The Federal Constitutional Court had been examining accusations from the main opposition CDU party that Chancellor Olaf Scholz’s three-party coalition had acted in contravention of the “debt brake”.

This key commitment to balanced budgets caps new borrowing in Europe’s top economy to 0.35 percent of gross domestic product.

In particular, it looked at a decision to transfer 60 billion euros ($65 billion) of loan authorisations that had been part of coronavirus pandemic support programmes to a fund aimed mainly at fighting climate change.

The coalition had argued this should be kept outside the main budget, as it was approved as part of emergency funding when the debt brake was suspended during the pandemic.

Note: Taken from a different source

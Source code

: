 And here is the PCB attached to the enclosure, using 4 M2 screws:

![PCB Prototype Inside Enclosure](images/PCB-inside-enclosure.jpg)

But the court in Karlsruhe, southwest Germany, found this move was “incompatible” with the constitutionally enshrined debt rules and overturned it, ruling in favour of a legal complaint lodged by the CDU. “The court’s decision means that the volume of the ‘climate and transformation fund’ is reduced by 60 billion euros,” it said in a statement.

If the state “has entered into obligations that it can no longer service as a result of this reduction,” it must be compensated for “through other means”.

Scholz said the judgement would be “carefully examined”, and it could have implications for spending at the national and state levels.